Pivotal Role of Ni/ZrO₂ Phase Boundaries for Coke-Resistant Methane Dry Reforming Catalysts

To identify the synergistic action of differently prepared Ni-ZrO2 phase boundaries in methane dry reforming, we compared an "inverse" near-surface intermetallic NiZr catalyst precursor with the respective bulk-intermetallic NixZry material and a supported Ni-ZrO2 catalyst. In all three cases, stable and high methane dry reforming activity with enhanced anticoking properties can be assigned to the presence of extended Ni-ZrO2 phase boundaries, which result from in situ activation of the intermetallic Ni-Zr model catalyst systems under DRM conditions. All three catalysts operate bifunctionally; methane is essentially decomposed to carbon at the metallic Ni-0 surface sites, whereas CO2 reacts to CO at reduced Zr centers induced by a spillover of carbon to the phase boundaries.

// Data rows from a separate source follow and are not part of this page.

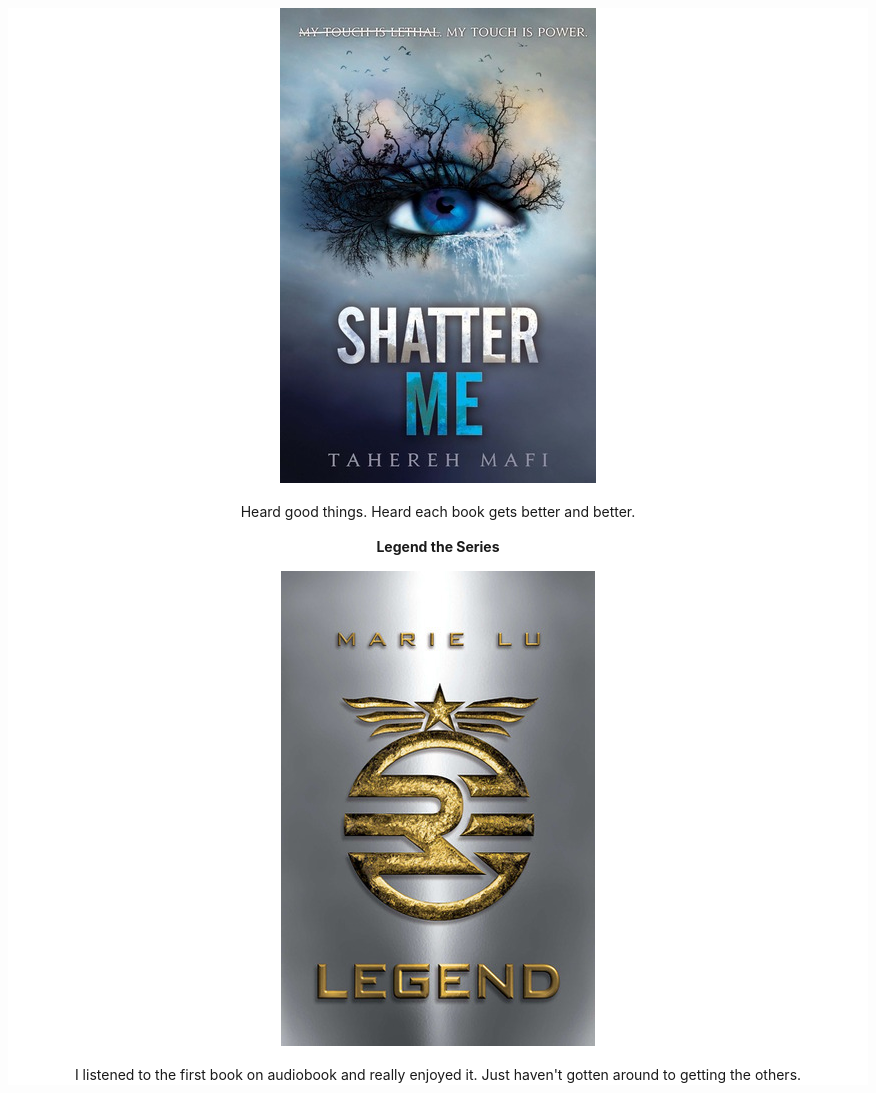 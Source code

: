 <p style="text-align:center;"><img class="alignnone" src="assets/13455782.jpg" alt="" width="316" height="475" /></p>
<p style="text-align:center;">Heard good things. Heard each book gets better and better.</p>
<p style="text-align:center;"><strong>Legend the Series</strong></p>
<p style="text-align:center;"><img class="alignnone" src="assets/9275658.jpg" alt="" width="314" height="475" /></p>
<p style="text-align:center;">I listened to the first book on audiobook and really enjoyed it. Just haven't gotten around to getting the others.</p>
<p style="text-align:center;">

On pure bulk Ni-0, dissolved carbon accumulates in surface-near regions, leading to a sufficiently supersaturated state for completely surface-blocking graphitic carbon segregation. In strong contrast, surface-ZrO2 modified bulk Ni-0 exhibits virtually the best decoking and carbon conversion conditions due to the presence of highly dispersed ZrO2 islands with a particularly large contribution of interfacial Ni-0-ZrO2 sites and short C-diffusion pathways to the latter.